Mathematics and biology come together in interdisciplinary research effort
A new interdisciplinary research and education center at the University of California, Irvine will apply the power of mathematics to some of the more vexing mysteries in cell biology.
The MathBioSys Center on Multiscale Cell Fate is being initiated with $10 million in funding, half from the National Science Foundation and half from the Simons Foundation. It will support research at the interface of mathematics and biology with implications for regenerative medicine, tissue engineering, birth defects and aging.
“Recent work has demonstrated that cells are much more diverse and with many more unknown fates than previously recognized,” said center director Qing Nie, Chancellor’s Professor of mathematics and developmental & cell biology at UCI. “It has become increasingly clear that we need mathematical approaches to help us fully understand the complex interactions occurring inside and outside of these building blocks of life.”
Faculty members and students from five UCI schools will focus on three biological themes: cellular complexity and plasticity in skin; dynamics and migration of neural crest cells (embryonic cells which develop into bone, muscle and other tissues in the head); and control of stem cell specification through techniques to influence their behavior without changing their underlying genetic makeup.
“While each of the three themes addresses different challenges for understanding cell fate, they all emphasize the study of emergent complexity arising from multiscale interactions, and they share similar experimental and mathematical approaches,” Nie said.
In addition to bringing computation into life sciences, center researchers will work to develop entirely new mathematics tailored to biological research.
“Many people think of math as proofs or calculations, but it’s so much more,” said Juan Meza, director of NSF’s Division of Mathematical Sciences. “It’s a powerful tool that helps us study nature. By applying mathematics to the complex processes that underlie biology, we may finally be able to understand exactly how something as seemingly simple as a sequence of genes led to the broad diversity of organisms we see today.”
Previously existing entities at UCI, such as the Center for Complex Biological Systems, the Center for Mathematical & Computational Biology and the campus-wide interdisciplinary Ph.D. program in Mathematical, Computational, and Systems Biology, position the institution ideally for the introduction of this new center, according to Nie.

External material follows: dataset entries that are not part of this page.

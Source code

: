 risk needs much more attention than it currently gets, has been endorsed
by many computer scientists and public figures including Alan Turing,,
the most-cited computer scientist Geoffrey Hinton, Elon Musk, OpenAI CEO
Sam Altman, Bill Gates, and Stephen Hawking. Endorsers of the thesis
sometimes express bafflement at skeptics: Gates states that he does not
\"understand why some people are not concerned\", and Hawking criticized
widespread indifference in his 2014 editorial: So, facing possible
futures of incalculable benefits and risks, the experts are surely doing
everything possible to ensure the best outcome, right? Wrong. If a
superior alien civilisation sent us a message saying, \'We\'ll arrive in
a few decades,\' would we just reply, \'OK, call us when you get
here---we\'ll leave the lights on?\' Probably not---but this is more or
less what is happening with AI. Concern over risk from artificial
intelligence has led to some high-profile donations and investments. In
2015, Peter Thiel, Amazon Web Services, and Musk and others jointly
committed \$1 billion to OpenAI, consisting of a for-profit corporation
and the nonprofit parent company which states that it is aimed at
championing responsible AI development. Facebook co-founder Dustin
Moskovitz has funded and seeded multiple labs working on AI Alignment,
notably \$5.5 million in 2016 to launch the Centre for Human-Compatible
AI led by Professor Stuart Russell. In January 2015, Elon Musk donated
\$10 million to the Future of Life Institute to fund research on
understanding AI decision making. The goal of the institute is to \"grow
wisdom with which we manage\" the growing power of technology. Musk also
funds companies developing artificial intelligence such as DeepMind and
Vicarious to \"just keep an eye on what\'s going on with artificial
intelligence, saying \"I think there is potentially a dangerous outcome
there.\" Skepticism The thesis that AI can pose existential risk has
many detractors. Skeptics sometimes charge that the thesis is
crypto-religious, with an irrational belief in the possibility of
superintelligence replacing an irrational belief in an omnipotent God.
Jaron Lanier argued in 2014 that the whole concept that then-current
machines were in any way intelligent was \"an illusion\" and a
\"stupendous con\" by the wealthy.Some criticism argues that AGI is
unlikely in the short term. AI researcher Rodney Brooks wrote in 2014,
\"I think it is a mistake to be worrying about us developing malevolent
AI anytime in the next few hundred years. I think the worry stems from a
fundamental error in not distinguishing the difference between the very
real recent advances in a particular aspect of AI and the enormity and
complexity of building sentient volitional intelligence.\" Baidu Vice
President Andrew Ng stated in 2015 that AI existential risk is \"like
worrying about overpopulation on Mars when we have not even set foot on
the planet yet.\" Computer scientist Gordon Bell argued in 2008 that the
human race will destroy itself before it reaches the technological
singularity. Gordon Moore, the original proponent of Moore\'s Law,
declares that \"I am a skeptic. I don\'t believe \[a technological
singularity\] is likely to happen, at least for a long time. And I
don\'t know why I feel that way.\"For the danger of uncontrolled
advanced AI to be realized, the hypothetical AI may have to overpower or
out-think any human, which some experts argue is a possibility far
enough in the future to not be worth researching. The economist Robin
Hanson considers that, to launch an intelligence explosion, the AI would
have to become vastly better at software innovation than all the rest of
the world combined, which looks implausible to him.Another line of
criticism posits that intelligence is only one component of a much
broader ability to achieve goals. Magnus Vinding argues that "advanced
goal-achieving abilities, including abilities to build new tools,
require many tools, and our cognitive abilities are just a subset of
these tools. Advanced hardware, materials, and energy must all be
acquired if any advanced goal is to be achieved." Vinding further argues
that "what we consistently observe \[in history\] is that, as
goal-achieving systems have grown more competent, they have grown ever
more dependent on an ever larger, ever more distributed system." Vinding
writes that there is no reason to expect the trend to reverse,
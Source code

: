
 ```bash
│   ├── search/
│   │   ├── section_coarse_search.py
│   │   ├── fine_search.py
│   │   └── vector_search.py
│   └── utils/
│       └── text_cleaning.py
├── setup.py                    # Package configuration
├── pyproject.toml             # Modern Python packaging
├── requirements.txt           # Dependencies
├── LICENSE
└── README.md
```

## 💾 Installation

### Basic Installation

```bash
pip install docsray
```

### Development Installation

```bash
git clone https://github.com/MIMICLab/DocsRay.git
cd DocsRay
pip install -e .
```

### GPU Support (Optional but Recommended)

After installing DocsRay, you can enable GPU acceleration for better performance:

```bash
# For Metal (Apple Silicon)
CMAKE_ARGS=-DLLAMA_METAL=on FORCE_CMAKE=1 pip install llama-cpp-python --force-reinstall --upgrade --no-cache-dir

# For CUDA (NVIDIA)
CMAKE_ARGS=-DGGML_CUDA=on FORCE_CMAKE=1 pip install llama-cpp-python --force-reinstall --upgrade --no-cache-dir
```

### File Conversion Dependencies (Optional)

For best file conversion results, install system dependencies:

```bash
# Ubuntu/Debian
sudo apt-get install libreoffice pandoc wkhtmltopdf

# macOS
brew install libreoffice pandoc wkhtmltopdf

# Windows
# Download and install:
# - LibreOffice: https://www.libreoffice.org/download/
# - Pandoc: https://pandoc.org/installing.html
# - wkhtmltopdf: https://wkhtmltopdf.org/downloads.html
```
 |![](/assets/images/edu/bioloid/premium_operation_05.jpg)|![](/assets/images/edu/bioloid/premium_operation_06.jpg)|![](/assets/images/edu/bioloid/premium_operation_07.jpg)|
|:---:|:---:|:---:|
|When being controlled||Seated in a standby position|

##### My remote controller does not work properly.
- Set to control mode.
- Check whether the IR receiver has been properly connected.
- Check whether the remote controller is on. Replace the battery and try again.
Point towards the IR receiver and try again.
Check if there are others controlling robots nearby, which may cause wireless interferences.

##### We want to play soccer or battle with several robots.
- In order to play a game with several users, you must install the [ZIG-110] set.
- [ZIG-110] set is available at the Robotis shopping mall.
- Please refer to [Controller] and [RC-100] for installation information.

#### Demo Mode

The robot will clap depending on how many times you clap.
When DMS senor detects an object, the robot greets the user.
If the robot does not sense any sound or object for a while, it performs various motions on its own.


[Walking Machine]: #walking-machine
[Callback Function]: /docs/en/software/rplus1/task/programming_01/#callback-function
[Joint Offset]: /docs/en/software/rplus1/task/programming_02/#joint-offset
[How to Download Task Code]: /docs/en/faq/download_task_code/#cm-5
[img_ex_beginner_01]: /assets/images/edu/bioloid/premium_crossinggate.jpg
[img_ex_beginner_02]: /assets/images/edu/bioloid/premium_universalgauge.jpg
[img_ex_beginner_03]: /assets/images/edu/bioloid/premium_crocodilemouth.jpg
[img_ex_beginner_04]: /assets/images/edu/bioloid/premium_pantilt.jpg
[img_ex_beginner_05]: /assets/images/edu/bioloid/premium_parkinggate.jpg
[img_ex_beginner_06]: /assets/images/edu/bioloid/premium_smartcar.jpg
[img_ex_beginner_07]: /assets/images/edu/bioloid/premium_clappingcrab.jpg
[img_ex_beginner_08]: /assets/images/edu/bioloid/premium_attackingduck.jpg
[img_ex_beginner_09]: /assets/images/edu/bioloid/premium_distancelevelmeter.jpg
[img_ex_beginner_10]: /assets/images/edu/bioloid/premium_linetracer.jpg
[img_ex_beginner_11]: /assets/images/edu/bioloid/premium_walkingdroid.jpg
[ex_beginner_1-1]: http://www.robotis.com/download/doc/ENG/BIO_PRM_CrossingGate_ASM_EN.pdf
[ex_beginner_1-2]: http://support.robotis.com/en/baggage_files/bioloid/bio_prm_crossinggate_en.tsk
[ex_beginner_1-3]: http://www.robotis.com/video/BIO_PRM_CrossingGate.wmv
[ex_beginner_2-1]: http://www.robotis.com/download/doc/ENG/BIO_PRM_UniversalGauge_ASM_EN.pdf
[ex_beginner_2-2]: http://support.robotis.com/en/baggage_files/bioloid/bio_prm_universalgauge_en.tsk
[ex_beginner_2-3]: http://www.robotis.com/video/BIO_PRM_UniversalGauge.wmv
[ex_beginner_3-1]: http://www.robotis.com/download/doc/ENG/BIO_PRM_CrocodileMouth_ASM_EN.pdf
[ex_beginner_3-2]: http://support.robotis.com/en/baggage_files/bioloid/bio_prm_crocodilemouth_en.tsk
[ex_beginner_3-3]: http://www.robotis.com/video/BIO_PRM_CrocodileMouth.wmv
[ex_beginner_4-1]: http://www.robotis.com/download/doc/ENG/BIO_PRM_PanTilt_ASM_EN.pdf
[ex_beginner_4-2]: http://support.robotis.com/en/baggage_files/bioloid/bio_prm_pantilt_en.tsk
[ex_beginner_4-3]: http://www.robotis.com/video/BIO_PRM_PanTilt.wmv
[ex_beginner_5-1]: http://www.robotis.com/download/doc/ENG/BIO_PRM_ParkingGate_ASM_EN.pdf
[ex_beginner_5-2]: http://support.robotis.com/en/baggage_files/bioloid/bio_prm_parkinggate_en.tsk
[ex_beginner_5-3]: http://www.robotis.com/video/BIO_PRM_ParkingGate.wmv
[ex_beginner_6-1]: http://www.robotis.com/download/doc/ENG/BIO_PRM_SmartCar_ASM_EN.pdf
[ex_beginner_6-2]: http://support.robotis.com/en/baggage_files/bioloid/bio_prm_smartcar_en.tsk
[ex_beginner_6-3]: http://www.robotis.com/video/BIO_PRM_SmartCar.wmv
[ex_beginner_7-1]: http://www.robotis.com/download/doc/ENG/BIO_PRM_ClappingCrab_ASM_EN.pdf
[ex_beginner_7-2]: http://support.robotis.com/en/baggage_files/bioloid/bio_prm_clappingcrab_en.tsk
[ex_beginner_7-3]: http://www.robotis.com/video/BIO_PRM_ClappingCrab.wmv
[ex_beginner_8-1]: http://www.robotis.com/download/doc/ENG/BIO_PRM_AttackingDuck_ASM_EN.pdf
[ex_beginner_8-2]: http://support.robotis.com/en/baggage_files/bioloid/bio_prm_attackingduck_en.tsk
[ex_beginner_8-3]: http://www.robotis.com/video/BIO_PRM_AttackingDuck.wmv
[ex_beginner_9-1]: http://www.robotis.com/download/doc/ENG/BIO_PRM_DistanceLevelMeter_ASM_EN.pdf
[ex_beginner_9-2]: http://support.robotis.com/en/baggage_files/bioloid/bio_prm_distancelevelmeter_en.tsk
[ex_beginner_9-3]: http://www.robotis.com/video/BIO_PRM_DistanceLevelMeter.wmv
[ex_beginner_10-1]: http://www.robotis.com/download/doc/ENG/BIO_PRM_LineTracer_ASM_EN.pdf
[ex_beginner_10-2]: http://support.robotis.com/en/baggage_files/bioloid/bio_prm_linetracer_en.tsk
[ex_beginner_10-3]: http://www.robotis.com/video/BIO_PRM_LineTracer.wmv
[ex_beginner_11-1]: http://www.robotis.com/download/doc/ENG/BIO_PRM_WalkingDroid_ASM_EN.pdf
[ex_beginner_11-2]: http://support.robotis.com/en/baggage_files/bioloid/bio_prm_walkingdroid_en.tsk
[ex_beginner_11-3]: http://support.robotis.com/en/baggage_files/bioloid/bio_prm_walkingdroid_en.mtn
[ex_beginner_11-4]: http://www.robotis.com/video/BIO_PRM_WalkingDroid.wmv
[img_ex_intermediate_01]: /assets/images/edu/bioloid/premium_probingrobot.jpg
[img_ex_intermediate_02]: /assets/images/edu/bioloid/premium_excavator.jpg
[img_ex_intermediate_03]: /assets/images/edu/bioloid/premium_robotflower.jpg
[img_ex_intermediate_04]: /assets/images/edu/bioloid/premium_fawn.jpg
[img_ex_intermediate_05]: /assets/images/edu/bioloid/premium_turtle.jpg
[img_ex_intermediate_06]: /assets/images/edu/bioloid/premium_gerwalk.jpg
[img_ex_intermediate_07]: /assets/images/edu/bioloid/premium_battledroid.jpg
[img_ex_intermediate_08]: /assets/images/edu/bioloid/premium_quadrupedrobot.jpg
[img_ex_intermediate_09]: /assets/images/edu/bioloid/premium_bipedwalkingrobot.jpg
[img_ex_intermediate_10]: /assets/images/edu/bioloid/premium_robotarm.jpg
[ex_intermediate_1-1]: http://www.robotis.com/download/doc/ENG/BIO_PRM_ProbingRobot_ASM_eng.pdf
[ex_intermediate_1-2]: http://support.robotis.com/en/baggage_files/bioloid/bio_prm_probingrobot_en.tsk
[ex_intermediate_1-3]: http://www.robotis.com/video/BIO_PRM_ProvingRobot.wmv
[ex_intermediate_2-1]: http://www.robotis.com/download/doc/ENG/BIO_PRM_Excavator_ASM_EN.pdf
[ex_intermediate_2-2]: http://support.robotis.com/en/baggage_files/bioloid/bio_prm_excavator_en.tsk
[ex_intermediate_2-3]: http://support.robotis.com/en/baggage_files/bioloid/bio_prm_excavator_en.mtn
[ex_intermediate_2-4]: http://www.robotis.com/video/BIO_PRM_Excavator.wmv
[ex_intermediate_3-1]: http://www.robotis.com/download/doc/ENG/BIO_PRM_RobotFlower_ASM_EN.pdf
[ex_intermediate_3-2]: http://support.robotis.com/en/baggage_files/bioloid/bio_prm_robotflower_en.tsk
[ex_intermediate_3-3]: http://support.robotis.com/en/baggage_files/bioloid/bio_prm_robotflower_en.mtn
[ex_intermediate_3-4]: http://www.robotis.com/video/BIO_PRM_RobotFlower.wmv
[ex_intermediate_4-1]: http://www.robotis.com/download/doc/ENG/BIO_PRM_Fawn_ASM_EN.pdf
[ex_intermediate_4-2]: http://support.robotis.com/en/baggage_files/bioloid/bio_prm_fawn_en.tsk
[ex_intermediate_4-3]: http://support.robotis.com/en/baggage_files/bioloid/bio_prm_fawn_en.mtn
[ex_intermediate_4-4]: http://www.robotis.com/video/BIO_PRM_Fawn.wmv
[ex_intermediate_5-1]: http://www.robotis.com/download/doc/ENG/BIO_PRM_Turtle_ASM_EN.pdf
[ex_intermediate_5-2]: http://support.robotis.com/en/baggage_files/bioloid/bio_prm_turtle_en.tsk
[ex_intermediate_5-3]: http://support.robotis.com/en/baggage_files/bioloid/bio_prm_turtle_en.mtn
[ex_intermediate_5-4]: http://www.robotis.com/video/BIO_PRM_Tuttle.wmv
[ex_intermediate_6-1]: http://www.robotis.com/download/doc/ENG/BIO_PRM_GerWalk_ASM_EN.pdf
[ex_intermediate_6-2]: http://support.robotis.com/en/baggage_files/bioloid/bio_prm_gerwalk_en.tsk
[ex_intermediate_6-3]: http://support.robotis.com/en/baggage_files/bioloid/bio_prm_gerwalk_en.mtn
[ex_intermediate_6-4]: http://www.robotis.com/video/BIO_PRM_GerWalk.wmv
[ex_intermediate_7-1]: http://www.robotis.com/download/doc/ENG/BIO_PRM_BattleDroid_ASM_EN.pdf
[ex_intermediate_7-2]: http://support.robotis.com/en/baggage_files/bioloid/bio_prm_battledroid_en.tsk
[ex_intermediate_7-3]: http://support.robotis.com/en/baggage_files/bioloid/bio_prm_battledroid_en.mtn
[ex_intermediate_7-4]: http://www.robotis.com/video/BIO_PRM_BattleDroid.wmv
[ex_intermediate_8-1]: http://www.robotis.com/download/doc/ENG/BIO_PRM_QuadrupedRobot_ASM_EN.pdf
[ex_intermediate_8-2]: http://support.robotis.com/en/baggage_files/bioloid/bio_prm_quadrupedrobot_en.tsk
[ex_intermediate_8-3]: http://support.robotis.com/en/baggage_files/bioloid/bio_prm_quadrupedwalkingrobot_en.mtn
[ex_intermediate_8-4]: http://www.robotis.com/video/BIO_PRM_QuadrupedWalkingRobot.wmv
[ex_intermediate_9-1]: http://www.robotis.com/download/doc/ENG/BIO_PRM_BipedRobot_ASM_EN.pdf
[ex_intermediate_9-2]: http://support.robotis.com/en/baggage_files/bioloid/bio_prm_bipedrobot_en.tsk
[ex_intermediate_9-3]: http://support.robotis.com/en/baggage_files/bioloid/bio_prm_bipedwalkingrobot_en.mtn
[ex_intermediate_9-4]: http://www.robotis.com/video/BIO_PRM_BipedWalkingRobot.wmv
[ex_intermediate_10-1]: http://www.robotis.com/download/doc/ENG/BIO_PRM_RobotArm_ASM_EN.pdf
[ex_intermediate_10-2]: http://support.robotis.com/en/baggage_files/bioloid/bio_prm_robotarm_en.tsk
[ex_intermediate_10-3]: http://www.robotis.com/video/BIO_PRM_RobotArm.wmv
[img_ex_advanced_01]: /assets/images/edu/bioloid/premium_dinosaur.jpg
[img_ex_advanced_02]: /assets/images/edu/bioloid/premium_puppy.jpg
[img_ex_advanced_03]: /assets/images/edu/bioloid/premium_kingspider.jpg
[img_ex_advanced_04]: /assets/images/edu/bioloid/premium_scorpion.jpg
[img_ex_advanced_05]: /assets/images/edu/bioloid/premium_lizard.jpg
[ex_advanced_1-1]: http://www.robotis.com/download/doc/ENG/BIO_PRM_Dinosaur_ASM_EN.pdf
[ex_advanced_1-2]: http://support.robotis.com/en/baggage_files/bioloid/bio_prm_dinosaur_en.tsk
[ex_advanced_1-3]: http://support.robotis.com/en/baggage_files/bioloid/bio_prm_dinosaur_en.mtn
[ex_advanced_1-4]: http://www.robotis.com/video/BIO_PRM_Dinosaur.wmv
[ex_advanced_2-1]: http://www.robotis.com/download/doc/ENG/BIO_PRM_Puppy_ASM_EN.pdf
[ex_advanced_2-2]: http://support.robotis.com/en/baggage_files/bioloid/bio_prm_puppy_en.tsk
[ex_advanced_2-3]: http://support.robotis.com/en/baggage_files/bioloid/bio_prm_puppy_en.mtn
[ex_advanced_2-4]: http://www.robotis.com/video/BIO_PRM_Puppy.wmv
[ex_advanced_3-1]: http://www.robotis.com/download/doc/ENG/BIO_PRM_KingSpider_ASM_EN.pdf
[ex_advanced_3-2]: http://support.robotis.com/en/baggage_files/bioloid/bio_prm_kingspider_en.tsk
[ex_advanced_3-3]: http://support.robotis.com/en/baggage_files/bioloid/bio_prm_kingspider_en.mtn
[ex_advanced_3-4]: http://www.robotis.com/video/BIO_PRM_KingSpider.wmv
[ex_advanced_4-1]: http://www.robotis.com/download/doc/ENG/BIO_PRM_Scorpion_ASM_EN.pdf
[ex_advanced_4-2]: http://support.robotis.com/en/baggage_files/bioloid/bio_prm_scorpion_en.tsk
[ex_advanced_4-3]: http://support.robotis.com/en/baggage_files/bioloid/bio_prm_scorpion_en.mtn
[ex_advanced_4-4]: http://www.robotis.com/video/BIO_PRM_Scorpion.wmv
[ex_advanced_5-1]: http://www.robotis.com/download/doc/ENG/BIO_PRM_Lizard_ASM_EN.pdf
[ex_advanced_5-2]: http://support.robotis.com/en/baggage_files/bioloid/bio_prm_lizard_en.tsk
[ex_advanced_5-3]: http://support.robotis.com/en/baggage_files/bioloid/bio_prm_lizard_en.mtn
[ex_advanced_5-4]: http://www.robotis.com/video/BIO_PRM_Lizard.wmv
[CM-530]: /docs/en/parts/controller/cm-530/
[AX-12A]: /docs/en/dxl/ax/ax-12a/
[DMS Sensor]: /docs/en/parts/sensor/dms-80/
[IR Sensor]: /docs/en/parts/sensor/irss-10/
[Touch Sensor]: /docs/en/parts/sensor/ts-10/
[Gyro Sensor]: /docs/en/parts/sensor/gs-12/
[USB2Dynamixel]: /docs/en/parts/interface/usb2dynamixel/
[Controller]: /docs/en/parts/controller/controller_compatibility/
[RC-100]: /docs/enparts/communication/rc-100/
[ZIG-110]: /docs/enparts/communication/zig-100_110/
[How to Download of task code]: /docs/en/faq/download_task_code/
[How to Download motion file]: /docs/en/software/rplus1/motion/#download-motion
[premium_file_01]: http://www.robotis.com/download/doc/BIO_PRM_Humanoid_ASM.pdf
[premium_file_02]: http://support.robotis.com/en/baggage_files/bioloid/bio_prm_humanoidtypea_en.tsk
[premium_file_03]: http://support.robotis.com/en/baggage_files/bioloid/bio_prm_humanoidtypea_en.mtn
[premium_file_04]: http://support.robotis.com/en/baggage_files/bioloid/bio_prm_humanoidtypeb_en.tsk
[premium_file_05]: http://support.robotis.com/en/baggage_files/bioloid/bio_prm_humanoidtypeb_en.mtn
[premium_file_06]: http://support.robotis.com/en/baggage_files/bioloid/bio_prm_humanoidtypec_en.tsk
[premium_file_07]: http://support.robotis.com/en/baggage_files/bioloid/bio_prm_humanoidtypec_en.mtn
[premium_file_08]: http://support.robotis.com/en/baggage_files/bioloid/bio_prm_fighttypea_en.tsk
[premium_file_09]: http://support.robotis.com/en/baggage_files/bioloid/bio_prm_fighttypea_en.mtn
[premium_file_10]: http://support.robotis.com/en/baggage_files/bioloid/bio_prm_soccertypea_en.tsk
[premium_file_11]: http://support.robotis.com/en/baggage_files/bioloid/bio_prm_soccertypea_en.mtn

Center members will also engage in a variety of outreach and community-building activities, including awards for focused collaborative projects, a visiting scientist program, interdisciplinary opportunity awards, diversity colloquium, symposia for younger researchers, undergraduate summer research and immersive programs for high school students.
“Through the research and outreach efforts, we will strive to promote UCI’s distinctive position in cutting-edge interdisciplinary research and training and to become a global leader in using mathematics to dissect biology,” Nie said.